Are there settings I can adjust in Visual Studio so that it does not compile with any run time library or MFC. I started learning C++ to get away from C#'s .Net, and this is just as bad. When I execute the program in a Windows XP virtual machine I get an error. I can compile without the dependencies in Code::Blocks, but I'm more familiar with VS, and prefer many of it's features over those of Code::Blocks. If you know of to get past this, it would be greatly appreciated. Thanks.
Unless you write in assembly, every language has some sort of runtime associated with it.
I don't believe you have to use MFC though, you can choose those options when you create the project (Console project, empty project, MFC, etc).
If you post details about the error you get on the XP virtual machine it would also be helpful.
You didn't say what kind of executable you're trying to produce.
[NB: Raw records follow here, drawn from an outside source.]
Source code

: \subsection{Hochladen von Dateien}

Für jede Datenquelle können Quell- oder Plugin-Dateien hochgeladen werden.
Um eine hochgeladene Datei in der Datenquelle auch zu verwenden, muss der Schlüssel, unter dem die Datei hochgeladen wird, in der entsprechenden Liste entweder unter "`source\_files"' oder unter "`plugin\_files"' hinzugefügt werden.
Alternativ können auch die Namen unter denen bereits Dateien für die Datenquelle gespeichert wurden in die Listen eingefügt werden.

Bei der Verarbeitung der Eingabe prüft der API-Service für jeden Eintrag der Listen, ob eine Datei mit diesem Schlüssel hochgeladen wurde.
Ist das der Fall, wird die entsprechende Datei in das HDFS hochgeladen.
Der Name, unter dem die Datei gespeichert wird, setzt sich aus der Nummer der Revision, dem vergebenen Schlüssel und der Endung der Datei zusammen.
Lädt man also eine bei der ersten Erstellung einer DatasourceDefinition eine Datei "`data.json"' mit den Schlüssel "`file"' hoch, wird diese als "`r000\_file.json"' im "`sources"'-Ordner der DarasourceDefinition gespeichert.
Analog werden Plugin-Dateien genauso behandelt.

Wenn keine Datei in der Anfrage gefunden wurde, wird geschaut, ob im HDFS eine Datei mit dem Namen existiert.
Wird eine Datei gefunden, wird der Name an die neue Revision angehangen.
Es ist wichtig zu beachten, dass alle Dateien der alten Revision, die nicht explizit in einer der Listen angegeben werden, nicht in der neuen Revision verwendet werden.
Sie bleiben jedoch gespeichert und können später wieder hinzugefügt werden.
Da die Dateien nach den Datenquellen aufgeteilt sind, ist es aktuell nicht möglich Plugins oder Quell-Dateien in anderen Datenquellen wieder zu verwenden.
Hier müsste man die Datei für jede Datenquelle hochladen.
Is it command line, windows winforms, etc?
You might also review the NetBeans and Eclipse IDE's for C++ projects.
You can simply link to the static version of the CRT; just go into the project properties and specify, for the Release configuration, the "Multithreaded (/MT)" CRT instead of the "Multithreaded DLL (/MD)" (you can leave the debug configuration alone, since you'll run it just on your machine anyway). In this way your executable will depend just from "safe" system dlls; obviously this will make your executable grow quite a bit (for example, a small console application that I needed to work without dependencies grew from ~32 KB to ~200 KB).
If you, instead, just want to go without any standard library, you'll have to enable the "Ignore default libraries" option (or something like that, among the linker options), but keep in mind that in this way you won't have almost any facility.